[Stored data]

┄┄┄┄┄┄

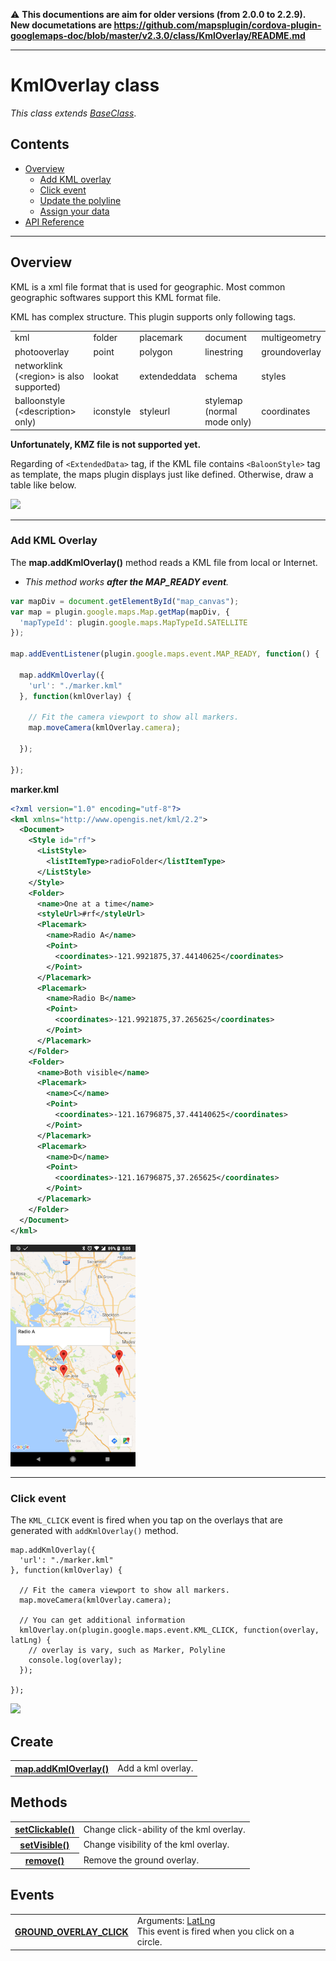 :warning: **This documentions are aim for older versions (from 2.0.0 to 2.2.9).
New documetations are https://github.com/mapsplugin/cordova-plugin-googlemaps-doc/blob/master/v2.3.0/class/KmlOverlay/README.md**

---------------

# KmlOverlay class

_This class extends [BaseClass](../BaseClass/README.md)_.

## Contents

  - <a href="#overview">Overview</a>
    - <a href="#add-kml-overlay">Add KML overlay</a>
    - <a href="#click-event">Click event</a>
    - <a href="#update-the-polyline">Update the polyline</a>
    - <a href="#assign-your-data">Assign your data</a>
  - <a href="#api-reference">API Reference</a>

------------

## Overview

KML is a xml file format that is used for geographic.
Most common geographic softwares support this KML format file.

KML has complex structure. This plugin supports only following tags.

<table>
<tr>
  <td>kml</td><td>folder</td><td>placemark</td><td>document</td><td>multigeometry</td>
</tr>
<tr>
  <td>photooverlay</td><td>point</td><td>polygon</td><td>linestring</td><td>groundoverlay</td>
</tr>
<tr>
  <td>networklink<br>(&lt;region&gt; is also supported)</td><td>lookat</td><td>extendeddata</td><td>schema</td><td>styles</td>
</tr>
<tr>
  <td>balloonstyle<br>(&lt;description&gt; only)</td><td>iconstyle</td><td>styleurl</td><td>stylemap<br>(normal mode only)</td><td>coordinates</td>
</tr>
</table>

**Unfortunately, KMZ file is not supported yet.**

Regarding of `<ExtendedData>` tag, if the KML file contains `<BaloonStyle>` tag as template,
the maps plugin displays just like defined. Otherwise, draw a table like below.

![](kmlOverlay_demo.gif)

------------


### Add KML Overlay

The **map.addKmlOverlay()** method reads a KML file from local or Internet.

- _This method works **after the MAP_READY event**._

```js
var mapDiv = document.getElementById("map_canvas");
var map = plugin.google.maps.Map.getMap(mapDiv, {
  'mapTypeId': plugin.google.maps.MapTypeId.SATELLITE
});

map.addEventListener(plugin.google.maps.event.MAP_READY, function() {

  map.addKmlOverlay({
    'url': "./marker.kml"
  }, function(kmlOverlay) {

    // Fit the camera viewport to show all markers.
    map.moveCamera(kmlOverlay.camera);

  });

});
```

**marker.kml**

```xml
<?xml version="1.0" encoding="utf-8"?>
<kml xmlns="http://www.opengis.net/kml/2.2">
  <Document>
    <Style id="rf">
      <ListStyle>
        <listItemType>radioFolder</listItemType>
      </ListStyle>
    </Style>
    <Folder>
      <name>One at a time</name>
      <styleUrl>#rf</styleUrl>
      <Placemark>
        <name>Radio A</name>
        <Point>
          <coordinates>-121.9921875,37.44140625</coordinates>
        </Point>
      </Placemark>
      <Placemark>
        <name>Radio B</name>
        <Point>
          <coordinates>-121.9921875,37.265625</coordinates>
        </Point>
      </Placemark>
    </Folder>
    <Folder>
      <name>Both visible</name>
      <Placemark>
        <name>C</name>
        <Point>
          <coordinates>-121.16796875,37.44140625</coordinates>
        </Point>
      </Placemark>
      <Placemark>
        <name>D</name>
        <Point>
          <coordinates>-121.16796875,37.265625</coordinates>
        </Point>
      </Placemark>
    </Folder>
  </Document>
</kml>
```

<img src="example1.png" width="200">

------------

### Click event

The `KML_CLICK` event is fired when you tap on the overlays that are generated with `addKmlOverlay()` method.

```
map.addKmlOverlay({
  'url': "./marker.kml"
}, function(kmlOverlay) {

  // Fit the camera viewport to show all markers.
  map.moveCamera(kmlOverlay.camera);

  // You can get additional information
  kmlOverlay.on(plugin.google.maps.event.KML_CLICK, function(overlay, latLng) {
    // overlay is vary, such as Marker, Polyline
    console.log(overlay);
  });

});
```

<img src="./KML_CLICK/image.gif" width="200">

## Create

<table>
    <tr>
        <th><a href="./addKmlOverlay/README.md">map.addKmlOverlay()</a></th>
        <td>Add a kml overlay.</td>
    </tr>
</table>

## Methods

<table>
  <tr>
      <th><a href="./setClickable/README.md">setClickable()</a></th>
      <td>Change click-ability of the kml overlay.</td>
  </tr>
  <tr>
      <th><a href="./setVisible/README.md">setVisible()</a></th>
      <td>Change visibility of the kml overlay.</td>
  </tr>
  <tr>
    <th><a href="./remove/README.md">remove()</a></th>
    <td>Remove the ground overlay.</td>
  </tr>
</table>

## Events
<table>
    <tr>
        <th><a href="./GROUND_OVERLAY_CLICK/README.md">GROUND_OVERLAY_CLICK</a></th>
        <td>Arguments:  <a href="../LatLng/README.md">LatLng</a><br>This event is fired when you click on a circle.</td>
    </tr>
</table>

┄┄┄┄┄┄

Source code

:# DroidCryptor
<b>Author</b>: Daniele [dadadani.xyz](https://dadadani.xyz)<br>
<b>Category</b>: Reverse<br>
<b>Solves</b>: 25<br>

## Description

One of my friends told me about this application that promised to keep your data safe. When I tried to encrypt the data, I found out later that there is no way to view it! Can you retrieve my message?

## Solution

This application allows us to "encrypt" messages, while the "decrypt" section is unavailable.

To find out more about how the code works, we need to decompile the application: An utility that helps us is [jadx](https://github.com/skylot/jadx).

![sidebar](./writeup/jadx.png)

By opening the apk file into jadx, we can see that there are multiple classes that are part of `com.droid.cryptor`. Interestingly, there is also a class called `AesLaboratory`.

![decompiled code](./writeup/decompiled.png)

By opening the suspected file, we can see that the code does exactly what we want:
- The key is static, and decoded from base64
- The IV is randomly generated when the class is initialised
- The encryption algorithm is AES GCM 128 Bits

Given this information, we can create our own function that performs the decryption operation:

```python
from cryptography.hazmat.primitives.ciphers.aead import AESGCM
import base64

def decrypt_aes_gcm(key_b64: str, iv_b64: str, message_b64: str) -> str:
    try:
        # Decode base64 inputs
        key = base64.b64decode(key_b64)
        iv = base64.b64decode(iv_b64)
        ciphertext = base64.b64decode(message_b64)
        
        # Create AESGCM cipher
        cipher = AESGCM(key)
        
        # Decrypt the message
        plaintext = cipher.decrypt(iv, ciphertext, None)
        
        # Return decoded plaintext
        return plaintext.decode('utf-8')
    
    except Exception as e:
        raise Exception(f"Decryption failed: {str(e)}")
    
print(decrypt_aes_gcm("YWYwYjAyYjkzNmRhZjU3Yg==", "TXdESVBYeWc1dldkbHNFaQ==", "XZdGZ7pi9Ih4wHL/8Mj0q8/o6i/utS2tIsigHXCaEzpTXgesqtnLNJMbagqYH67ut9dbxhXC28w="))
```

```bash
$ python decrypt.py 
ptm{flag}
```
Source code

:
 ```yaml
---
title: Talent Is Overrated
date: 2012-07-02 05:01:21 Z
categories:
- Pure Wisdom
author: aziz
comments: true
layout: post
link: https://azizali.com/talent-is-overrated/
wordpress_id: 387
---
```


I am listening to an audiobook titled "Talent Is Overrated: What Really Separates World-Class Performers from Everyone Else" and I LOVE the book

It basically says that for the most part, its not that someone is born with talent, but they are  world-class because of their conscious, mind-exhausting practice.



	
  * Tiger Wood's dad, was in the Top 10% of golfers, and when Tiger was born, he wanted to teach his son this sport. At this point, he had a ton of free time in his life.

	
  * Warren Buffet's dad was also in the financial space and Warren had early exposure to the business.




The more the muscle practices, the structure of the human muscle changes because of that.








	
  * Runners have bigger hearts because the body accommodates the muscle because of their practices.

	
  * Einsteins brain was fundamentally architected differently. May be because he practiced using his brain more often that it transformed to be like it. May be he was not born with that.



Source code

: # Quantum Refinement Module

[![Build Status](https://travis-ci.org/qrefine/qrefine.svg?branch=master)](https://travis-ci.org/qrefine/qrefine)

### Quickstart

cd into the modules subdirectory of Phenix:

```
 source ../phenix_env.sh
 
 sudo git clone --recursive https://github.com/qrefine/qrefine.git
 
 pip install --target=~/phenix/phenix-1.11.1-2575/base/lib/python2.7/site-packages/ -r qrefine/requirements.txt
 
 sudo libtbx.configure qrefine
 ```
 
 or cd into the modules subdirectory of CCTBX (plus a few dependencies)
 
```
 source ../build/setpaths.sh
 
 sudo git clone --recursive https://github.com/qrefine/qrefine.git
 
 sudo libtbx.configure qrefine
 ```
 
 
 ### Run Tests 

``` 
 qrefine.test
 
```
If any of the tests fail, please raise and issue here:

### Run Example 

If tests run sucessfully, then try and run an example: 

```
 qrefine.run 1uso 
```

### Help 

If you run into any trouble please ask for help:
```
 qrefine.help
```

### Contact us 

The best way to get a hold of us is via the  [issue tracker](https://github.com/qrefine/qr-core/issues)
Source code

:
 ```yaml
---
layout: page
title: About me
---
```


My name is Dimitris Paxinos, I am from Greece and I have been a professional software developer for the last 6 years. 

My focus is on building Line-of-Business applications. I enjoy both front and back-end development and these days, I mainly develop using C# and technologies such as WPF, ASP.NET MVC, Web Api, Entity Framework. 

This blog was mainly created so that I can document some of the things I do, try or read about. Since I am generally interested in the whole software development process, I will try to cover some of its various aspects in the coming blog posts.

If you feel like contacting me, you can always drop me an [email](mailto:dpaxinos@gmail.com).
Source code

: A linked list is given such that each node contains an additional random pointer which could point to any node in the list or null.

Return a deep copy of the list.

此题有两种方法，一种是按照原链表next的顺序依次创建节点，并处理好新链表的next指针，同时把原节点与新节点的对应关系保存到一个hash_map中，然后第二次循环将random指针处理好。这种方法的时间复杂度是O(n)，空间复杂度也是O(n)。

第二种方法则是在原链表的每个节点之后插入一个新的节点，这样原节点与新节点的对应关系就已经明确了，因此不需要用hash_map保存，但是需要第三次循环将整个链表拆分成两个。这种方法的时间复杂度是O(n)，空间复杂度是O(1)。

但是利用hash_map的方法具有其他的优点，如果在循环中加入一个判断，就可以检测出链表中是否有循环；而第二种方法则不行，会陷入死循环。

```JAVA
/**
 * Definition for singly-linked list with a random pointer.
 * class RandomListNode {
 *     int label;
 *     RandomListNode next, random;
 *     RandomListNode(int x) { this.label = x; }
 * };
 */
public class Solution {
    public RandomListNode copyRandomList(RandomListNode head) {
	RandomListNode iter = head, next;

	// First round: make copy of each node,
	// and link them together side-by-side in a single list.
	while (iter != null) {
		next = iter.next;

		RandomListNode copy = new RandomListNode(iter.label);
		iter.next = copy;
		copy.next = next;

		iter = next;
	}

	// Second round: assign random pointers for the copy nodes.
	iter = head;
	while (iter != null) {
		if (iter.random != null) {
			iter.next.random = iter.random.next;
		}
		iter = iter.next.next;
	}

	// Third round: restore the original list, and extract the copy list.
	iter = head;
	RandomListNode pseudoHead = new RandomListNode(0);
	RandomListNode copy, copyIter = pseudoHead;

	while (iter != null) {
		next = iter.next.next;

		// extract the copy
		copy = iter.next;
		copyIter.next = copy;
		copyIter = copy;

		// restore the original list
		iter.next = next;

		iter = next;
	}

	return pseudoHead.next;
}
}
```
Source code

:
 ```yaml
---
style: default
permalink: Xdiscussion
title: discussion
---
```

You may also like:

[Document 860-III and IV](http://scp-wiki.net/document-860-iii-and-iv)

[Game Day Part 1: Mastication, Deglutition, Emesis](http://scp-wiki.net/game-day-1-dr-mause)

┄┄┄┄┄┄

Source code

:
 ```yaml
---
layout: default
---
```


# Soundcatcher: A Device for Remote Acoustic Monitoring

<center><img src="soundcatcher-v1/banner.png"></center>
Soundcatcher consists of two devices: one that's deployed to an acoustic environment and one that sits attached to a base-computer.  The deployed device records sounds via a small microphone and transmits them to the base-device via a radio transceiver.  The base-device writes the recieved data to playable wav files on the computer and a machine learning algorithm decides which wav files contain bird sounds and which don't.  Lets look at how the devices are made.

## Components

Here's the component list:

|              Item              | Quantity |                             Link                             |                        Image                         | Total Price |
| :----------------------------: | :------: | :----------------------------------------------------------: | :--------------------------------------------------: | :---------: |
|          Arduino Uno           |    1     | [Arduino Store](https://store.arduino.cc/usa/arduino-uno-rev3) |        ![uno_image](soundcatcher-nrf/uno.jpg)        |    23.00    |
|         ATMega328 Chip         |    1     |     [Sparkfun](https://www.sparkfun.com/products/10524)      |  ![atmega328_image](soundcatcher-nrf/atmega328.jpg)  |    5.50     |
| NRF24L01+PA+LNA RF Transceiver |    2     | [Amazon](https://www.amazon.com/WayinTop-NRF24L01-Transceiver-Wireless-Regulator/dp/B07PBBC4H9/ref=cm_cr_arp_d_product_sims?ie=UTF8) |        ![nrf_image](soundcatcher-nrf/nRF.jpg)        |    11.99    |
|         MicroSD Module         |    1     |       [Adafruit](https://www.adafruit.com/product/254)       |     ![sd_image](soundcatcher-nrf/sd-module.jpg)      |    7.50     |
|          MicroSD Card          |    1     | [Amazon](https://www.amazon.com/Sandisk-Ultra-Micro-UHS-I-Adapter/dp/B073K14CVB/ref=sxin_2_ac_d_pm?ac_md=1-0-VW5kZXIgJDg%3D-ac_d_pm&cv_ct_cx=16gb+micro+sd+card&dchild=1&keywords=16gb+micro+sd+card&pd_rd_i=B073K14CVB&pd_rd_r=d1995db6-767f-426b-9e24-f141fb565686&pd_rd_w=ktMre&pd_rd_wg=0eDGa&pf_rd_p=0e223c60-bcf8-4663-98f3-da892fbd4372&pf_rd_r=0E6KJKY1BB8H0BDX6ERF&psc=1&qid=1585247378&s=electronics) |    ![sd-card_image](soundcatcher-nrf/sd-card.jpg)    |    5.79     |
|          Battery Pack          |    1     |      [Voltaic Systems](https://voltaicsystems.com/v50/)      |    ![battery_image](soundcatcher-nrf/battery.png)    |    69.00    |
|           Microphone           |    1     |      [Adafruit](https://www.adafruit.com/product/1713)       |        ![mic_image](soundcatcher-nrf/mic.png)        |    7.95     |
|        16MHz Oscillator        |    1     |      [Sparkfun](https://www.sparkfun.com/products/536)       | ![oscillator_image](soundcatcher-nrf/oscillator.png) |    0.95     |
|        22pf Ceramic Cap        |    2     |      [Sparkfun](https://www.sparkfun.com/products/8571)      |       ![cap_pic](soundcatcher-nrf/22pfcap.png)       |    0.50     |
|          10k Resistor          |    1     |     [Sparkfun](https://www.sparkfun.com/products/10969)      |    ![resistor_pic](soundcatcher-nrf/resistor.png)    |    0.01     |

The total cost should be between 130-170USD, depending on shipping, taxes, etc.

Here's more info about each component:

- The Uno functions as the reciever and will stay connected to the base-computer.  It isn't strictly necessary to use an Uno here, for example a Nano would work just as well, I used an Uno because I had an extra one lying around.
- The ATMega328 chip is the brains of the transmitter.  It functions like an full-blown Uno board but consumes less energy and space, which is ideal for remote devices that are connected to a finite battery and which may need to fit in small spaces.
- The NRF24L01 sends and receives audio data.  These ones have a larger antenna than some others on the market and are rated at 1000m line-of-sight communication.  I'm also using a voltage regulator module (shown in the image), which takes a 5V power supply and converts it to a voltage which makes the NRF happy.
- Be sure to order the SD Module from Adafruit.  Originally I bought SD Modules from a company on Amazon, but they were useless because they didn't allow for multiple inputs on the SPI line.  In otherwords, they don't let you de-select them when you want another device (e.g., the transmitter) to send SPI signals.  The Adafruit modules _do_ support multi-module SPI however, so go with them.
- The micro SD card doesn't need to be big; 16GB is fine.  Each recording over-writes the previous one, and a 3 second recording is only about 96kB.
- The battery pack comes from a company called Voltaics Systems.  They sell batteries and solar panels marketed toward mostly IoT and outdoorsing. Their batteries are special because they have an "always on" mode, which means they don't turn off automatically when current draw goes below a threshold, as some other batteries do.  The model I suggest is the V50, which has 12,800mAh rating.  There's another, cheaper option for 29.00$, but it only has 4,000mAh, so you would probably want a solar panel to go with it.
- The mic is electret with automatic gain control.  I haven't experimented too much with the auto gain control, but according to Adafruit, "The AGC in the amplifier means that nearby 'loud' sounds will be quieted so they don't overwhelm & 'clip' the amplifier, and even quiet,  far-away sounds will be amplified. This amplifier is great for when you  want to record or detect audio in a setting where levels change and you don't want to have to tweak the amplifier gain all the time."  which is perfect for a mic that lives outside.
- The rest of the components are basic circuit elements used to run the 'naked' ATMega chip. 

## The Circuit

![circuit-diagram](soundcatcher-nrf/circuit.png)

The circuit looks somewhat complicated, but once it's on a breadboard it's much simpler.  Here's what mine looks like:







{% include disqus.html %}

┄┄┄┄┄┄

Exercise description
Above are some records; copy each line there that contains "small".

Exercise answer
Soundcatcher consists of two devices: one that's deployed to an acoustic environment and one that sits attached to a base-computer.  The deployed device records sounds via a small microphone and transmits them to the base-device via a radio transceiver.  The base-device writes the recieved data to playable wav files on the computer and a machine learning algorithm decides which wav files contain bird sounds and which don't.  Lets look at how the devices are made.
- The ATMega328 chip is the brains of the transmitter.  It functions like an full-blown Uno board but consumes less energy and space, which is ideal for remote devices that are connected to a finite battery and which may need to fit in small spaces.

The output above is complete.